Information shown:
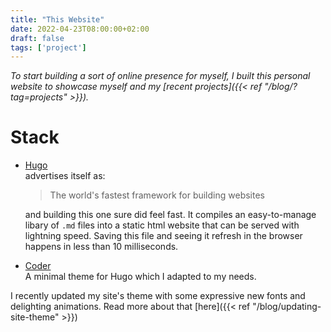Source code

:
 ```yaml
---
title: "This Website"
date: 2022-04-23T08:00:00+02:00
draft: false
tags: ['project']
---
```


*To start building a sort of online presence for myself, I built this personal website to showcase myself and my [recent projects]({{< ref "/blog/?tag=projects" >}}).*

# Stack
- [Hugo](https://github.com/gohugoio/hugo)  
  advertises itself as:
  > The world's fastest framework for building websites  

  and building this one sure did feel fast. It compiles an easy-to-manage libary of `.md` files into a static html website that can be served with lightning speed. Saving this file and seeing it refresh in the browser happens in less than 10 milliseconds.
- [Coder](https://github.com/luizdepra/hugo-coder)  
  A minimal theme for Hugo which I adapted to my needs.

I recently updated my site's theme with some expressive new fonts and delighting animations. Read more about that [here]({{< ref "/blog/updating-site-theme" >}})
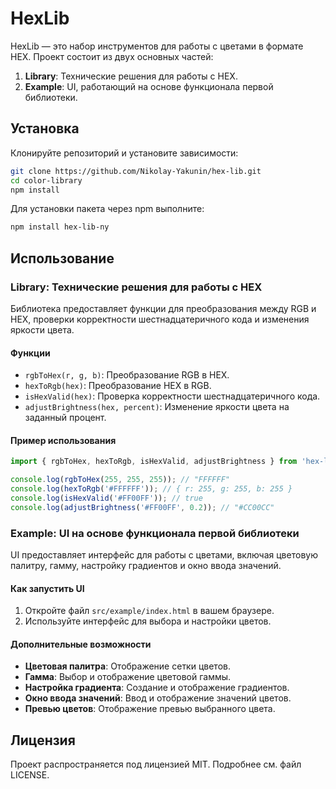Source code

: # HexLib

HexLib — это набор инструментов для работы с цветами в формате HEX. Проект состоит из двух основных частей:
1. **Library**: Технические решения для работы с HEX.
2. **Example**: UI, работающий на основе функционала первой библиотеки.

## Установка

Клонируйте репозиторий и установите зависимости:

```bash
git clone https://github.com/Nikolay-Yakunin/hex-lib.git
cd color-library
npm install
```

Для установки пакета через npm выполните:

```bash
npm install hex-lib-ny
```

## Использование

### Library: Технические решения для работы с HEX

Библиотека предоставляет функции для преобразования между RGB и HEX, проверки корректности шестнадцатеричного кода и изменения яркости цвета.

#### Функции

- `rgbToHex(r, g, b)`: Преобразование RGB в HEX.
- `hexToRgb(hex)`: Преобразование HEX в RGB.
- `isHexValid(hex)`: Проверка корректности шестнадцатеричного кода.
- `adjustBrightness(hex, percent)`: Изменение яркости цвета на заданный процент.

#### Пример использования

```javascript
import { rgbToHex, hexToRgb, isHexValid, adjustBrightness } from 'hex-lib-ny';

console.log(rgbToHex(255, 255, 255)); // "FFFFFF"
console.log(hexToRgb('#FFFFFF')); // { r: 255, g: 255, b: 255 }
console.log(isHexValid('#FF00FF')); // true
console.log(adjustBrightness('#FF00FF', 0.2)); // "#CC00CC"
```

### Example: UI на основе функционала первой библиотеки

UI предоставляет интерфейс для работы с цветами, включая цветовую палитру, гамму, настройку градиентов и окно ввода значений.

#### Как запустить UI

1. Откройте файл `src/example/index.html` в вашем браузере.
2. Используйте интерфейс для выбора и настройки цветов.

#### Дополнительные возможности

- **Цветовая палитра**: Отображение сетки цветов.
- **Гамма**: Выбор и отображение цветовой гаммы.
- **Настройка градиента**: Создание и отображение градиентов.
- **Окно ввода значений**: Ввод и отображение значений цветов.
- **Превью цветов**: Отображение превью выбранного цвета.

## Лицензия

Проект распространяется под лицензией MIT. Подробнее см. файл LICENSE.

What this task involves: Pull every line that holds the string "библиотеки" out of the records.

Result of the task:
2. **Example**: UI, работающий на основе функционала первой библиотеки.
### Example: UI на основе функционала первой библиотеки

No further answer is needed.